═══ RECORDS FOR THIS EXERCISE

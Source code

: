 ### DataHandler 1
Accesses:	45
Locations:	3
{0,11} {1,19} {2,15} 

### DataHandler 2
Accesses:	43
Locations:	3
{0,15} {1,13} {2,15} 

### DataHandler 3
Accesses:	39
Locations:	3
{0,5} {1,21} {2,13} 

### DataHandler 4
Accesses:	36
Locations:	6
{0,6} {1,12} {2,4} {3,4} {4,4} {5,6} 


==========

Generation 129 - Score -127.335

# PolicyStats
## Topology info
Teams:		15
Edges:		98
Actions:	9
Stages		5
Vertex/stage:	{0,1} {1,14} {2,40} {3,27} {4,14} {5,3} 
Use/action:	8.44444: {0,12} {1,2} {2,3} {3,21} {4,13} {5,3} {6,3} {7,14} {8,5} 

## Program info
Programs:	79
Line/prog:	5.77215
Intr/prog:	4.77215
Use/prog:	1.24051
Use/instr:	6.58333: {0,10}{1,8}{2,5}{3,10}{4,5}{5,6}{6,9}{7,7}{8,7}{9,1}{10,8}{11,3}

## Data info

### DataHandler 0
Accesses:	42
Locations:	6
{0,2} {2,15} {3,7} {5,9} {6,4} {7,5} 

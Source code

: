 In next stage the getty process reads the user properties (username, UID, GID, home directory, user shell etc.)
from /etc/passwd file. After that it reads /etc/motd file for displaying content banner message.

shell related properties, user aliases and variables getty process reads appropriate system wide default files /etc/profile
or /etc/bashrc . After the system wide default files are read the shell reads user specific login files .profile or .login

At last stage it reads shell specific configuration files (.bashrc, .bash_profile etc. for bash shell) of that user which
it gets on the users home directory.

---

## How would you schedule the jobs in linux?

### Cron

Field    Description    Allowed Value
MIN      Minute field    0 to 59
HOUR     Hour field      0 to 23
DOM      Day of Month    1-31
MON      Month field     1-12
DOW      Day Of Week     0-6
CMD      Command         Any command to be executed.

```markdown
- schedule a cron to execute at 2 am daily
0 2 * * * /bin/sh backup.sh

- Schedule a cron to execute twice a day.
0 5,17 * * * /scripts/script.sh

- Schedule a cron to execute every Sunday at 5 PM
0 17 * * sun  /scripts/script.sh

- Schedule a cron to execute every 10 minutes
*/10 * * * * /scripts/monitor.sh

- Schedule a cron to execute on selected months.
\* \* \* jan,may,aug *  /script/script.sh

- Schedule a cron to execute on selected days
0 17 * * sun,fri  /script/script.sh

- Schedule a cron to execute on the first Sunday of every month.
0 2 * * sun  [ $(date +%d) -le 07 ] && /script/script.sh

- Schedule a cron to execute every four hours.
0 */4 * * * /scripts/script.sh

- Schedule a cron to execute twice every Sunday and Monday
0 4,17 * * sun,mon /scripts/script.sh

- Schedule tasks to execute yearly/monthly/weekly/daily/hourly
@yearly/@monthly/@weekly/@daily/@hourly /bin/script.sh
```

══════

Output all of the data above without any alteration.

**RESULT:**
Source code

: ### DataHandler 1
Accesses:	45
Locations:	3
{0,11} {1,19} {2,15} 

### DataHandler 2
Accesses:	43
Locations:	3
{0,15} {1,13} {2,15} 

### DataHandler 3
Accesses:	39
Locations:	3
{0,5} {1,21} {2,13} 

### DataHandler 4
Accesses:	36
Locations:	6
{0,6} {1,12} {2,4} {3,4} {4,4} {5,6} 


==========

Generation 129 - Score -127.335

# PolicyStats
## Topology info
Teams:		15
Edges:		98
Actions:	9
Stages		5
Vertex/stage:	{0,1} {1,14} {2,40} {3,27} {4,14} {5,3} 
Use/action:	8.44444: {0,12} {1,2} {2,3} {3,21} {4,13} {5,3} {6,3} {7,14} {8,5} 

## Program info
Programs:	79
Line/prog:	5.77215
Intr/prog:	4.77215
Use/prog:	1.24051
Use/instr:	6.58333: {0,10}{1,8}{2,5}{3,10}{4,5}{5,6}{6,9}{7,7}{8,7}{9,1}{10,8}{11,3}

## Data info

### DataHandler 0
Accesses:	42
Locations:	6
{0,2} {2,15} {3,7} {5,9} {6,4} {7,5} 

Source code

: In next stage the getty process reads the user properties (username, UID, GID, home directory, user shell etc.)
from /etc/passwd file. After that it reads /etc/motd file for displaying content banner message.

shell related properties, user aliases and variables getty process reads appropriate system wide default files /etc/profile
or /etc/bashrc . After the system wide default files are read the shell reads user specific login files .profile or .login

At last stage it reads shell specific configuration files (.bashrc, .bash_profile etc. for bash shell) of that user which
it gets on the users home directory.

---

## How would you schedule the jobs in linux?

### Cron

Field    Description    Allowed Value
MIN      Minute field    0 to 59
HOUR     Hour field      0 to 23
DOM      Day of Month    1-31
MON      Month field     1-12
DOW      Day Of Week     0-6
CMD      Command         Any command to be executed.

```markdown
- schedule a cron to execute at 2 am daily
0 2 * * * /bin/sh backup.sh

- Schedule a cron to execute twice a day.
0 5,17 * * * /scripts/script.sh

- Schedule a cron to execute every Sunday at 5 PM
0 17 * * sun  /scripts/script.sh

- Schedule a cron to execute every 10 minutes
*/10 * * * * /scripts/monitor.sh

- Schedule a cron to execute on selected months.
\* \* \* jan,may,aug *  /script/script.sh

- Schedule a cron to execute on selected days
0 17 * * sun,fri  /script/script.sh

- Schedule a cron to execute on the first Sunday of every month.
0 2 * * sun  [ $(date +%d) -le 07 ] && /script/script.sh

- Schedule a cron to execute every four hours.
0 */4 * * * /scripts/script.sh

- Schedule a cron to execute twice every Sunday and Monday
0 4,17 * * sun,mon /scripts/script.sh

- Schedule tasks to execute yearly/monthly/weekly/daily/hourly
@yearly/@monthly/@weekly/@daily/@hourly /bin/script.sh
```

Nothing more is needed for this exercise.